>>>

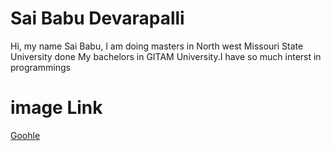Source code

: # Sai Babu Devarapalli
Hi, my name Sai Babu, I am doing masters in North west Missouri State University done My bachelors in GITAM University.I have so much interst in programmings

# image Link

[Goohle](https://github.com/saibabu369/assignment2-Devarapalli/blob/main/image1.jpeg)
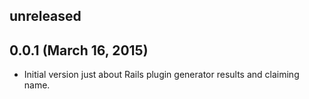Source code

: ## unreleased ##

## 0.0.1 (March 16, 2015) ##

*   Initial version just about Rails plugin generator results and claiming name.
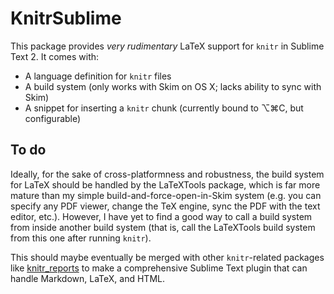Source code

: # KnitrSublime

This package provides *very rudimentary* LaTeX support for `knitr` in Sublime Text 2. It comes with:

* A language definition for `knitr` files
* A build system (only works with Skim on OS X; lacks ability to sync with Skim)
* A snippet for inserting a `knitr` chunk (currently bound to ⌥⌘C, but configurable)

## To do

Ideally, for the sake of cross-platformness and robustness, the build system for LaTeX should be handled by the LaTeXTools package, which is far more mature than my simple build-and-force-open-in-Skim system (e.g. you can specify any PDF viewer, change the TeX engine, sync the PDF with the text editor, etc.). However, I have yet to find a good way to call a build system from inside another build system (that is, call the LaTeXTools build system from this one after running `knitr`).

This should maybe eventually be merged with other `knitr`-related packages like [knitr_reports](https://github.com/nachocab/knitr_reports) to make a comprehensive Sublime Text plugin that can handle Markdown, LaTeX, and HTML.
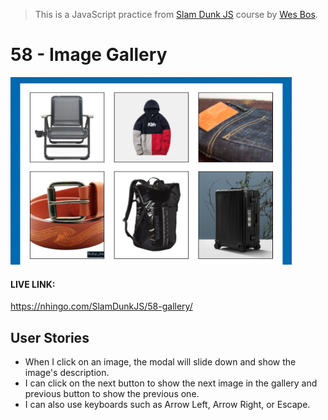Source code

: > This is a JavaScript practice from [Slam Dunk JS](https://beginnerjavascript.com/) course by [Wes Bos](https://github.com/wesbos).

# 58 - Image Gallery

<img src="58-gallery.png" height="300" width="450" alt="gallery">

#### LIVE LINK:

https://nhingo.com/SlamDunkJS/58-gallery/

## User Stories

- When I click on an image, the modal will slide down and show the image's description.
- I can click on the next button to show the next image in the gallery and previous button to show the previous one.
- I can also use keyboards such as Arrow Left, Arrow Right, or Escape.

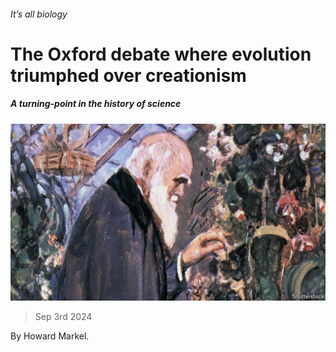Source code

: ###### It’s all biology

# The Oxford debate where evolution triumphed over creationism 

##### A turning-point in the history of science 

![image](images/20240907_CUP501.jpg) 

> Sep 3rd 2024 

By Howard Markel. 


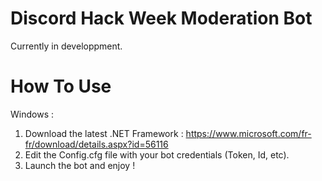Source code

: # Discord Hack Week Moderation Bot

Currently in developpment.

# How To Use

Windows :
1. Download the latest .NET Framework : https://www.microsoft.com/fr-fr/download/details.aspx?id=56116
1. Edit the Config.cfg file with your bot credentials (Token, Id, etc).
3. Launch the bot and enjoy !
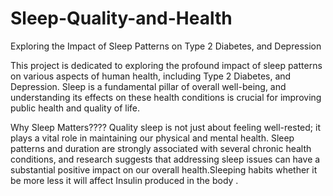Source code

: # Sleep-Quality-and-Health
Exploring the Impact of Sleep Patterns on Type 2 Diabetes,  and Depression


This project is dedicated to exploring the profound impact of sleep patterns on various aspects of human health, including Type 2 Diabetes,  and Depression. Sleep is a fundamental pillar of overall well-being, and understanding its effects on these health conditions is crucial for improving public health and quality of life.
 
Why Sleep Matters????
Quality sleep is not just about feeling well-rested; it plays a vital role in maintaining our physical and mental health. Sleep patterns and duration are strongly associated with several chronic health conditions, and research suggests that addressing sleep issues can have a substantial positive impact on our overall health.Sleeping habits whether it be more less it will affect Insulin produced in the body . 
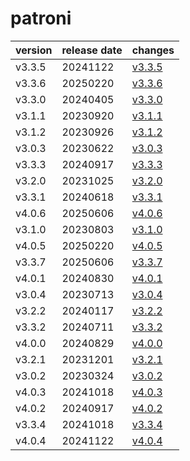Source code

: # patroni	


|version|release date|changes|
|---|---|---|
|v3.3.5|20241122|[v3.3.5](./v3.3.5-20241122.md)|
|v3.3.6|20250220|[v3.3.6](./v3.3.6-20250220.md)|
|v3.3.0|20240405|[v3.3.0](./v3.3.0-20240405.md)|
|v3.1.1|20230920|[v3.1.1](./v3.1.1-20230920.md)|
|v3.1.2|20230926|[v3.1.2](./v3.1.2-20230926.md)|
|v3.0.3|20230622|[v3.0.3](./v3.0.3-20230622.md)|
|v3.3.3|20240917|[v3.3.3](./v3.3.3-20240917.md)|
|v3.2.0|20231025|[v3.2.0](./v3.2.0-20231025.md)|
|v3.3.1|20240618|[v3.3.1](./v3.3.1-20240618.md)|
|v4.0.6|20250606|[v4.0.6](./v4.0.6-20250606.md)|
|v3.1.0|20230803|[v3.1.0](./v3.1.0-20230803.md)|
|v4.0.5|20250220|[v4.0.5](./v4.0.5-20250220.md)|
|v3.3.7|20250606|[v3.3.7](./v3.3.7-20250606.md)|
|v4.0.1|20240830|[v4.0.1](./v4.0.1-20240830.md)|
|v3.0.4|20230713|[v3.0.4](./v3.0.4-20230713.md)|
|v3.2.2|20240117|[v3.2.2](./v3.2.2-20240117.md)|
|v3.3.2|20240711|[v3.3.2](./v3.3.2-20240711.md)|
|v4.0.0|20240829|[v4.0.0](./v4.0.0-20240829.md)|
|v3.2.1|20231201|[v3.2.1](./v3.2.1-20231201.md)|
|v3.0.2|20230324|[v3.0.2](./v3.0.2-20230324.md)|
|v4.0.3|20241018|[v4.0.3](./v4.0.3-20241018.md)|
|v4.0.2|20240917|[v4.0.2](./v4.0.2-20240917.md)|
|v3.3.4|20241018|[v3.3.4](./v3.3.4-20241018.md)|
|v4.0.4|20241122|[v4.0.4](./v4.0.4-20241122.md)|
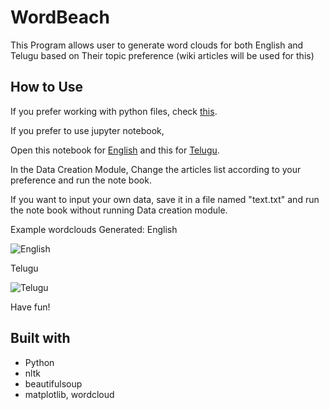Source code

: # WordBeach

This Program allows user to generate word clouds for both English and Telugu based on Their topic preference (wiki articles will be used for this)

## How to Use

If you prefer working with python files, check [this](https://github.com/victorknox/wordbeach/tree/main/wordbeachpy).

If you prefer to use jupyter notebook,

Open this notebook for [English](https://github.com/victorknox/wordbeach/blob/main/wordcloud.ipynb) and this for [Telugu](https://github.com/victorknox/wordbeach/blob/main/wordcloudtel2.ipynb).

In the Data Creation Module, Change the articles list according to your preference and run the note book.

If you want to input your own data, save it in a file named "text.txt" and run the note book without running Data creation module. 


Example wordclouds Generated: 
English


![English](https://cdn.discordapp.com/attachments/795301868392939560/859890387527008277/FUCtv2SZZ90gRlEgkEsmG5aoiKMfyJBKJRLJhkSIokUgkkg2LFEGJRCKRbFiuZ5GQs8YSiUQiuWGRT4ISiUQi2bBIEZRIJBLJhkW.png)

Telugu 

![Telugu](https://media.discordapp.net/attachments/795301868392939560/859890408115929088/unknown.png)

Have fun!

## Built with
- Python
- nltk
- beautifulsoup
- matplotlib, wordcloud
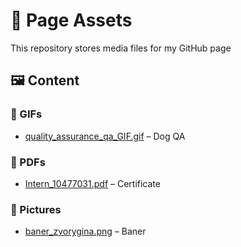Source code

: # 📂 Page Assets

This repository stores media files for my GitHub page

## 🖼️ Content

### 📌 GIFs
- [quality_assurance_qa_GIF.gif](gif/quality_assurance_qa_GIF.gif) – Dog QA    

### 📌 PDFs
- [Intern_10477031.pdf](pdf/Intern_10477031.pdf) – Certificate  

### 📌 Pictures
- [baner_zvorygina.png](pictures/baner_zvorygina.png) – Baner

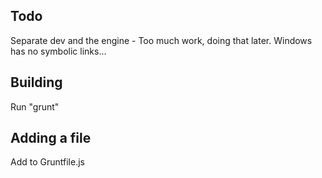 Todo
----




Separate dev and the engine - Too much work, doing that later. Windows has no symbolic links...



Building
--------

Run "grunt"



Adding a file
-------------

Add to Gruntfile.js





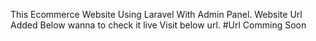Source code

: 
This Ecommerce Website Using Laravel With Admin Panel. Website Url Added Below wanna to check it live Visit below url.
#Url Comming Soon
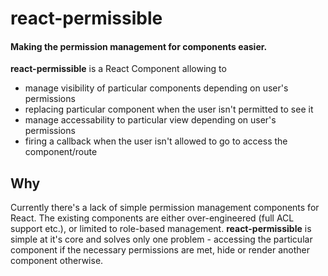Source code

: # react-permissible

#### Making the permission management for components easier.

**react-permissible** is a React Component allowing to
* manage visibility of particular components depending on user's permissions
* replacing particular component when the user isn't permitted to see it
* manage accessability to particular view depending on user's permissions
* firing a callback when the user isn't allowed to go to access the component/route

## Why
Currently there's a lack of simple permission management components for React. The existing components are either over-engineered (full ACL support etc.), or limited to role-based management. **react-permissible** is simple at it's core and solves only one problem - accessing the particular component if the necessary permissions are met, hide or render another component otherwise.
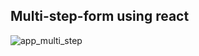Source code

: ## Multi-step-form using react 

![app_multi_step](https://user-images.githubusercontent.com/20675885/48052371-c1c10d80-e1cd-11e8-9358-375c7a496869.png)

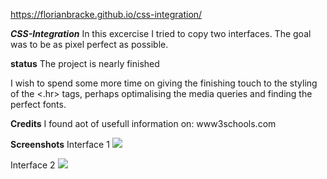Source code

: https://florianbracke.github.io/css-integration/ 

***CSS-Integration***
In this excercise I tried to copy two interfaces. The goal was to be as pixel perfect as possible.

**status**
The project is nearly finished

I wish to spend some more time on giving the finishing touch to the styling of the <.hr> tags,
perhaps optimalising the media queries and finding the perfect fonts.

**Credits**
I found aot of usefull information on:
www3schools.com


**Screenshots**
Interface 1
![](final.png)

Interface 2
![](part2.png)



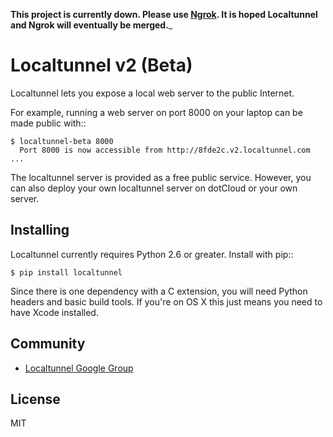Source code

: __This project is currently down. Please use [Ngrok](https://ngrok.com/). It is hoped Localtunnel and Ngrok will eventually be merged.___

Localtunnel v2 (Beta)
=====================

Localtunnel lets you expose a local web server to the public Internet.

For example, running a web server on port 8000 on your laptop can be
made public with::

    $ localtunnel-beta 8000
      Port 8000 is now accessible from http://8fde2c.v2.localtunnel.com ...

The localtunnel server is provided as a free public service. However, you
can also deploy your own localtunnel server on dotCloud or your own
server.

Installing
----------
Localtunnel currently requires Python 2.6 or greater. Install with pip::

    $ pip install localtunnel
    
Since there is one dependency with a C extension, you will need Python
headers and basic build tools. If you're on OS X this just means you need
to have Xcode installed.

Community
---------
 * [Localtunnel Google Group](https://groups.google.com/forum/#!forum/localtunnel)

License
-------
MIT
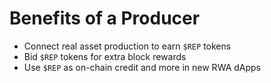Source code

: # Benefits of a Producer

- Connect real asset production to earn `$REP` tokens
- Bid `$REP` tokens for extra block rewards
- Use `$REP` as on-chain credit and more in new RWA dApps
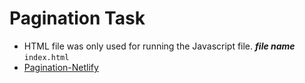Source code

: # Pagination Task
 + HTML file was only used for running the Javascript file. ***file name*** `index.html`
 + [Pagination-Netlify]([https://thriving-brigadeiros-69564c.netlify.app/](https://deft-truffle-f1097c.netlify.app/)https://deft-truffle-f1097c.netlify.app/)

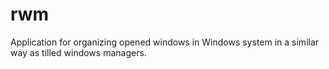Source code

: # rwm
Application for organizing opened windows in Windows system in a similar way as tilled windows managers.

<<<

-- TASK BRIEF --
Read through the data and copy every line where "Windows" shows up.

-- TASK ANSWER --
Windows :
Separate dev and the engine - Too much work, doing that later. Windows has no symbolic links...
Application for organizing opened windows in Windows system in a similar way as tilled windows managers.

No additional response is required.